I have a GenServer that is tied to a tcp connection; if the connection fails it fails init/1. This is a problem because if the other end of the tcp connection (which is a config-assigned ip address) is down it will prevent the entire application from starting (by crashing up the supervision tree) and I suspect that it will crash the supervision tree as well if the connection is dropped for an extended time (say I’m doing maintenance on that node).

Is there a way to handle slow, scheduled retries at the supervisor level, or should I move the connection attempts outside of init/1, or is there some other best practice that others would recommend to handle connection retries?

1 Like

If the possibility that the connection fails is something that your system has to handle during normal operations, I’d move the connection logic outside of init/1, and make the GenServer logic explicitly deal with the “unconnected” state (for example by trying periodically to re-establish the connection, and responding with errors to calls happening while the connection is down).

4 Likes

Like @lucaong said, it’s better to handle connecting outside your init/1 function.
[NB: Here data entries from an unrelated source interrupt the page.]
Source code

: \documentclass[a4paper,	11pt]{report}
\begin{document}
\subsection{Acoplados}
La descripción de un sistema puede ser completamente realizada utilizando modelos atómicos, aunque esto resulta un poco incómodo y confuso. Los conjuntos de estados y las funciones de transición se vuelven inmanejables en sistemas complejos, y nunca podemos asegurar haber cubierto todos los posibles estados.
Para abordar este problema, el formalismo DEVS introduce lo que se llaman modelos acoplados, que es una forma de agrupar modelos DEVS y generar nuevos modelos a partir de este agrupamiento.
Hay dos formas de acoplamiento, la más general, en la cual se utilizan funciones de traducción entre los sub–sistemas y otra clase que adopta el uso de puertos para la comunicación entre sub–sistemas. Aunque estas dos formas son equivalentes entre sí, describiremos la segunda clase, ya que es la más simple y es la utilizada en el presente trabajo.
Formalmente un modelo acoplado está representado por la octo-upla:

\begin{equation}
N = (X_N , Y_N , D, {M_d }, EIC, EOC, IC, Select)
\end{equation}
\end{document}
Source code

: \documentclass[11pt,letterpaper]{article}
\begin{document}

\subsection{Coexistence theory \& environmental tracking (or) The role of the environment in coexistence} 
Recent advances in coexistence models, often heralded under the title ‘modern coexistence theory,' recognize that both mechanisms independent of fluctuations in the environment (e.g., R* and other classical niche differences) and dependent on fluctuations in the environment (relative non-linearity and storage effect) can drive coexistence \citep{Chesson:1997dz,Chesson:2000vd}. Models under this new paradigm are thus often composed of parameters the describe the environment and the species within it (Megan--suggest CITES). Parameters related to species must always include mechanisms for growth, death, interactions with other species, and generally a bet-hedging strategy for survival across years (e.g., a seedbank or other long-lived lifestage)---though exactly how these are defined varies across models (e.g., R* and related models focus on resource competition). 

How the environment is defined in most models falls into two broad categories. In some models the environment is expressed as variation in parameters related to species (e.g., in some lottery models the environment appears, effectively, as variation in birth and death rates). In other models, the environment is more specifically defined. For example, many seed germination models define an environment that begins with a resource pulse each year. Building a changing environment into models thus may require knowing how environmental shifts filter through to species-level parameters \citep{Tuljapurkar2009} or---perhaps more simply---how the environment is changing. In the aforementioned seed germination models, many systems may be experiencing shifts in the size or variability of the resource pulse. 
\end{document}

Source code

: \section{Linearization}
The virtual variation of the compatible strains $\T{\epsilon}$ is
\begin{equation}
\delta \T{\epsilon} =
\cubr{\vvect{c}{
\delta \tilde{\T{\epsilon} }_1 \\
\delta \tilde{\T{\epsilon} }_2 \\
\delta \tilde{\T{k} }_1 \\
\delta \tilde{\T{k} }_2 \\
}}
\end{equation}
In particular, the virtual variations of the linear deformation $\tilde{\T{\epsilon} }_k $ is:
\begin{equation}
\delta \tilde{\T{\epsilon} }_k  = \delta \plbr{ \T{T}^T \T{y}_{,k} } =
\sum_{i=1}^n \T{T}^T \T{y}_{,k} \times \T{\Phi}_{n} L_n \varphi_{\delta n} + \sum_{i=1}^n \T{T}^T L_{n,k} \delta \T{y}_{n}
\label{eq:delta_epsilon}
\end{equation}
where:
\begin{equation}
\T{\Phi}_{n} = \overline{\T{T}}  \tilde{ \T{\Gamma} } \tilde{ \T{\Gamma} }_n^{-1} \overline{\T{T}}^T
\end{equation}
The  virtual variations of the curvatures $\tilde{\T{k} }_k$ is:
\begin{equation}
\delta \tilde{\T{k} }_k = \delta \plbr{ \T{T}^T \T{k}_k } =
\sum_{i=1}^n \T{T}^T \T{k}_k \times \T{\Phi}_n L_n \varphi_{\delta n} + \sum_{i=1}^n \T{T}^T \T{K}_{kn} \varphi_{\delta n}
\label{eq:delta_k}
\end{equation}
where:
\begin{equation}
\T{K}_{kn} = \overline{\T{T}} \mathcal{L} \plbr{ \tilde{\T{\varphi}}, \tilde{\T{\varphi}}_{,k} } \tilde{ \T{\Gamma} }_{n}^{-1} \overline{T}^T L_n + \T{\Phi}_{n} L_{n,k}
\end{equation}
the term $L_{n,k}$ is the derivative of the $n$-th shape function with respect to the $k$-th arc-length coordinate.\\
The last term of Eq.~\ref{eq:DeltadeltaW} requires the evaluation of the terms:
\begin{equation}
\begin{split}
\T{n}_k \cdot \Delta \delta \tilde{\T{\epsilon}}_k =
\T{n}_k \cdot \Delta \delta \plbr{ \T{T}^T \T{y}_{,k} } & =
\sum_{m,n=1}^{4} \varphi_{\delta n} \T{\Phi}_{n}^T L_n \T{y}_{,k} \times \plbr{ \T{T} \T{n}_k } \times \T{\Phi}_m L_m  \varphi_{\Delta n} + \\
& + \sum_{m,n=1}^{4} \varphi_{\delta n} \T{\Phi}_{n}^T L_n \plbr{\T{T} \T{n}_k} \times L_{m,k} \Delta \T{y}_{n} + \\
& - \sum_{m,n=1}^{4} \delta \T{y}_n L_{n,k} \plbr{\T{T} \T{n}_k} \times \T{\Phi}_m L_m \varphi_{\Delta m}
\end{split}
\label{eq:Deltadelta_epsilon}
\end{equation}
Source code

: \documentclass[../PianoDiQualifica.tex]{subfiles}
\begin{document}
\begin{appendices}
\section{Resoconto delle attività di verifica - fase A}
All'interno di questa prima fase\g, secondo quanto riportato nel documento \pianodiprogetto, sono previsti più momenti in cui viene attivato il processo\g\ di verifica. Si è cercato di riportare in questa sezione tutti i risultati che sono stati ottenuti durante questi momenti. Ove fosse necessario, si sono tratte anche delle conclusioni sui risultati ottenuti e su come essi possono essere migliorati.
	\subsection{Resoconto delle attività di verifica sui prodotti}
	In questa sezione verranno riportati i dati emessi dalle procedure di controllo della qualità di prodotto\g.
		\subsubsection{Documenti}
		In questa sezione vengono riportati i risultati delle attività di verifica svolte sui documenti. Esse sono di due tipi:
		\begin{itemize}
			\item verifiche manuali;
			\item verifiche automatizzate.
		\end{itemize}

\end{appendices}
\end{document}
You could try doing that with :continue/handle_continue that will not block the supervision tree from starting up (a good strategy when initialization of a server is expected to be slow) or you could use the Connection https://github.com/fishcakez/connection lib that makes connection and reconnection handling logic really explicit

2 Likes

sorry, I misspoke, I didn’t mean slow, I meant infrequent. Putting it in init/1 isn’t a problem in the ‘blocking-the-caller’ sense.

PS. that library is fantastic, thanks! I might incorporate it.